Exercise instructions: The answer must be a single number: the count of lines in these records that hold "jeux".

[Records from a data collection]
_ _ _ _ _ _ _

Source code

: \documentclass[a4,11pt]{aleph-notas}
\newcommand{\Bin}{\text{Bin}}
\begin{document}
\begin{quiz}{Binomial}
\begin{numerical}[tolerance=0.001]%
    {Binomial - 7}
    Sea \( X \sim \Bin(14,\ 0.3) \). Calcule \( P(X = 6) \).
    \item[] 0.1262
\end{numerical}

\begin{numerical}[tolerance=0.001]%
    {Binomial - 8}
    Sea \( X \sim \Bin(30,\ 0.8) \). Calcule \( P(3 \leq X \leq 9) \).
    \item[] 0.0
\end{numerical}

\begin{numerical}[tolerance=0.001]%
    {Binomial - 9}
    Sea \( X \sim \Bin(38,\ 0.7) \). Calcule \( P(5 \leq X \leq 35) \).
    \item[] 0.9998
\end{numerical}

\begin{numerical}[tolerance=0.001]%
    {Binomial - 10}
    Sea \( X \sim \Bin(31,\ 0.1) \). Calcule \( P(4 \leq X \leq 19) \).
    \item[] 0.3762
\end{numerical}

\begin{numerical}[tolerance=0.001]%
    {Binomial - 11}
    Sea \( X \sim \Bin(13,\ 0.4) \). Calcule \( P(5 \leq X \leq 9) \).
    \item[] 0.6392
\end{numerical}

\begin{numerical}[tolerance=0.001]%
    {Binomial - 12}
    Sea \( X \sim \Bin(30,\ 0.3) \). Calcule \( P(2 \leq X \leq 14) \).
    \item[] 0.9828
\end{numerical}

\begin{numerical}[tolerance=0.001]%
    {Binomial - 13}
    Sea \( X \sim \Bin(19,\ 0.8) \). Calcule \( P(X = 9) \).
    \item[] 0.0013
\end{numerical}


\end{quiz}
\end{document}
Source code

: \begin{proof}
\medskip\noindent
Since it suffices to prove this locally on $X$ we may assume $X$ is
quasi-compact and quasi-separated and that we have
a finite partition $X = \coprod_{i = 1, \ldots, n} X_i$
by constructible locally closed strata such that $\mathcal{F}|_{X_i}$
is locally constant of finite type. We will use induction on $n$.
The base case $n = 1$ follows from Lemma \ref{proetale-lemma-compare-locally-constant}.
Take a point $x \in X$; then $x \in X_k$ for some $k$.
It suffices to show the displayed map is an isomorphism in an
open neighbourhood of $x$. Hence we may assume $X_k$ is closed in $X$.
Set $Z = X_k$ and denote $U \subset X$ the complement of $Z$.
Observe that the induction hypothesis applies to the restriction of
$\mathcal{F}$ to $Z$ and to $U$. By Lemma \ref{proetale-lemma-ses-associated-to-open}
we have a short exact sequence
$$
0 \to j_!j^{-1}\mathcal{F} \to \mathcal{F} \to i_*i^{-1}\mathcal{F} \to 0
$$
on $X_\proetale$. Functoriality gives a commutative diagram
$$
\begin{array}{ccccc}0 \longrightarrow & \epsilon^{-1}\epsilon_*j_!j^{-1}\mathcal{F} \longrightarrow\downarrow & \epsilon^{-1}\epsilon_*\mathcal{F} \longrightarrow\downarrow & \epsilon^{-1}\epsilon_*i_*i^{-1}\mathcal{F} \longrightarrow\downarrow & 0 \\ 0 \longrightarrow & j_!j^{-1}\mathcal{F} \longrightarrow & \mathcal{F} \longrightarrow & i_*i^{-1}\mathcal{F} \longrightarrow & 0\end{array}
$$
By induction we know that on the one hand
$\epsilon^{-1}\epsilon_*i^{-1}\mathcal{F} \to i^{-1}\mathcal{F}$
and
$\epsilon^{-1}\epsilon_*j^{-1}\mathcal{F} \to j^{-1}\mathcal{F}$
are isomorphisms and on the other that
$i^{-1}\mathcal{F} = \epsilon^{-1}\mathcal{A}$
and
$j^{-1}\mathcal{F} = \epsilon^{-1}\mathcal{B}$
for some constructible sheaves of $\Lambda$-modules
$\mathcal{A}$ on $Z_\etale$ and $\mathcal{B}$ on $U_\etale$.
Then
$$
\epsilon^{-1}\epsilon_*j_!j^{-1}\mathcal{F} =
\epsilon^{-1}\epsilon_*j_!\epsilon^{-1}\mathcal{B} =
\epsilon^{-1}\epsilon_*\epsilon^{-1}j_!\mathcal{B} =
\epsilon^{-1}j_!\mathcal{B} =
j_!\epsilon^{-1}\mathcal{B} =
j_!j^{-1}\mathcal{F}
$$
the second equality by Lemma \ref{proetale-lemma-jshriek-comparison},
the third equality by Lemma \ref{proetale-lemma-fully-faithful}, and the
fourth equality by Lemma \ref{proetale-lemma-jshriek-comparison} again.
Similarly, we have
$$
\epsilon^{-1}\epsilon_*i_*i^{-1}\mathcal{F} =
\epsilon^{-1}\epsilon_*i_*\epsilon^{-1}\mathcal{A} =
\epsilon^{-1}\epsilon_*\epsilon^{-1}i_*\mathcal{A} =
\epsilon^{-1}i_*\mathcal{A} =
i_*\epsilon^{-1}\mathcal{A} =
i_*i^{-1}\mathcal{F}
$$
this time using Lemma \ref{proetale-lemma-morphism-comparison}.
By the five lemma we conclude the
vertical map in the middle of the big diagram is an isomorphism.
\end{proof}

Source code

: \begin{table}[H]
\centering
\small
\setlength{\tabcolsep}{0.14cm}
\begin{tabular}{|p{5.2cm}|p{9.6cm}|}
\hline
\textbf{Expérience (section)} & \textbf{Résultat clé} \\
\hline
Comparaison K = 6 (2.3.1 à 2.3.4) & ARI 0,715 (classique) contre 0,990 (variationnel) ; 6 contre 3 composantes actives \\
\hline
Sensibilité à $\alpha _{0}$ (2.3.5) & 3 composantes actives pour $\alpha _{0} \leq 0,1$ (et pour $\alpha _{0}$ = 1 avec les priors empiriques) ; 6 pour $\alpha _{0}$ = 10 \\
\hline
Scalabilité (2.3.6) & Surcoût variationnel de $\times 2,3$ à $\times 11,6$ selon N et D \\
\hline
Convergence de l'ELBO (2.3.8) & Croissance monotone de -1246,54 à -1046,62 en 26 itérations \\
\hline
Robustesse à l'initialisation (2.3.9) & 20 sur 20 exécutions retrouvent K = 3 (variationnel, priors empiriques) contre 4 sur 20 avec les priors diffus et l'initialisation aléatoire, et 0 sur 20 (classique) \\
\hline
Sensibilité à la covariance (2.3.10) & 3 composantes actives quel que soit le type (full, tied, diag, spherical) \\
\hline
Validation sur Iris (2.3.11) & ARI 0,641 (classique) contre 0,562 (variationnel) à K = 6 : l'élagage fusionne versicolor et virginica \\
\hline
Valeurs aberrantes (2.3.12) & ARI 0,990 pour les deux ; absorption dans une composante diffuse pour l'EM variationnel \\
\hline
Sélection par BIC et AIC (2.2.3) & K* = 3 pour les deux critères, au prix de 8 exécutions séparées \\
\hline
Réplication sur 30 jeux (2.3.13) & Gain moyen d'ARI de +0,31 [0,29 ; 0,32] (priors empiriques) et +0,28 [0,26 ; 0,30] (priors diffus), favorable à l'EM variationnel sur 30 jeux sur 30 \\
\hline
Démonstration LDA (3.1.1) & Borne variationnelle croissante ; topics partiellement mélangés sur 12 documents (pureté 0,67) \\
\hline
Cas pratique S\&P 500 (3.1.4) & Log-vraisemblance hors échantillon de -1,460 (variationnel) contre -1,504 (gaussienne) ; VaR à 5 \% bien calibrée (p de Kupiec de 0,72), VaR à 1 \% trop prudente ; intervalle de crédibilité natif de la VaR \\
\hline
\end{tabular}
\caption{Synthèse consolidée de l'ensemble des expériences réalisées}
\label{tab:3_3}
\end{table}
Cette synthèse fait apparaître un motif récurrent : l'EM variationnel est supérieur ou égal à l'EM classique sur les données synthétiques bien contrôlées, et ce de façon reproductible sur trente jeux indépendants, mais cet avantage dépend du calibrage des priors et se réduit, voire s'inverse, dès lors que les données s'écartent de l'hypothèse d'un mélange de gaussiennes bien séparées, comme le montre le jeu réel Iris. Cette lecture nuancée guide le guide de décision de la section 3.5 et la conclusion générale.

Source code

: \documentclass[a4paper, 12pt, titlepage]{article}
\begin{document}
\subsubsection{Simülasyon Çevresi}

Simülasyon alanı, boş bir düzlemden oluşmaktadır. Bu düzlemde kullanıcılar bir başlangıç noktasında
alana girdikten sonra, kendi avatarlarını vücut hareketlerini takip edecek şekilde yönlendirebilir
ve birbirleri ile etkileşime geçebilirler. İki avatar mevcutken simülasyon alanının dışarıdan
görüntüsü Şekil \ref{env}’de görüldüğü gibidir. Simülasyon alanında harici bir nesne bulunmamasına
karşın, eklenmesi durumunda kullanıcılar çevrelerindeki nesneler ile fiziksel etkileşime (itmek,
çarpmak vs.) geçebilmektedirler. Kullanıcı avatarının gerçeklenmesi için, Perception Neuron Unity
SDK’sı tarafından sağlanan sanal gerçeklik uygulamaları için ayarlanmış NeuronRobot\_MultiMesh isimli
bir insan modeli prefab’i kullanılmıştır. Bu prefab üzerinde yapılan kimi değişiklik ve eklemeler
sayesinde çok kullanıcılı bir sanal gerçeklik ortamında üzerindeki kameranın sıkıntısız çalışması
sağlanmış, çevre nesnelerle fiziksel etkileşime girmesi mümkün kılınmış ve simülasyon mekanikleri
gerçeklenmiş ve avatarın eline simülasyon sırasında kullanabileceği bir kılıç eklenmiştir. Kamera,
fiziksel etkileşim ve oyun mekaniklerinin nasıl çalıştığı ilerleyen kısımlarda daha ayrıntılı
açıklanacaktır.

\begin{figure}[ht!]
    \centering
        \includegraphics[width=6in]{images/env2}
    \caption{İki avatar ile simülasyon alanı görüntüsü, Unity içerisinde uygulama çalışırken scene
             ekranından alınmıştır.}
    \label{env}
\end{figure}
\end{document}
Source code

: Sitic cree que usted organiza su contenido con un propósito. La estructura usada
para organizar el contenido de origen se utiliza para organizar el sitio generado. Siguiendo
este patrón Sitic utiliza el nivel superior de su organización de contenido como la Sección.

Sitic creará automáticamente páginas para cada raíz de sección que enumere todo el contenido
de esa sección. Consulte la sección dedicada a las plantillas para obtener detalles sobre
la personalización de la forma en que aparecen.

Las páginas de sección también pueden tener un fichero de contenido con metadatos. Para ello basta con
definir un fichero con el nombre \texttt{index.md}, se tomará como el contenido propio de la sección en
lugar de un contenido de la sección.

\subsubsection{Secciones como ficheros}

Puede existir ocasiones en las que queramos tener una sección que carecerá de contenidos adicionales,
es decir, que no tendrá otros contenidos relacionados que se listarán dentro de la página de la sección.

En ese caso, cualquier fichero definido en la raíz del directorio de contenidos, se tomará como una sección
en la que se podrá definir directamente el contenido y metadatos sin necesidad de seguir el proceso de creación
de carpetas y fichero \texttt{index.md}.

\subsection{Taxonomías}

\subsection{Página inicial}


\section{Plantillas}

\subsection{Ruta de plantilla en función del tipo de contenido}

_ _ _ _ _ _ _

Answer box: 2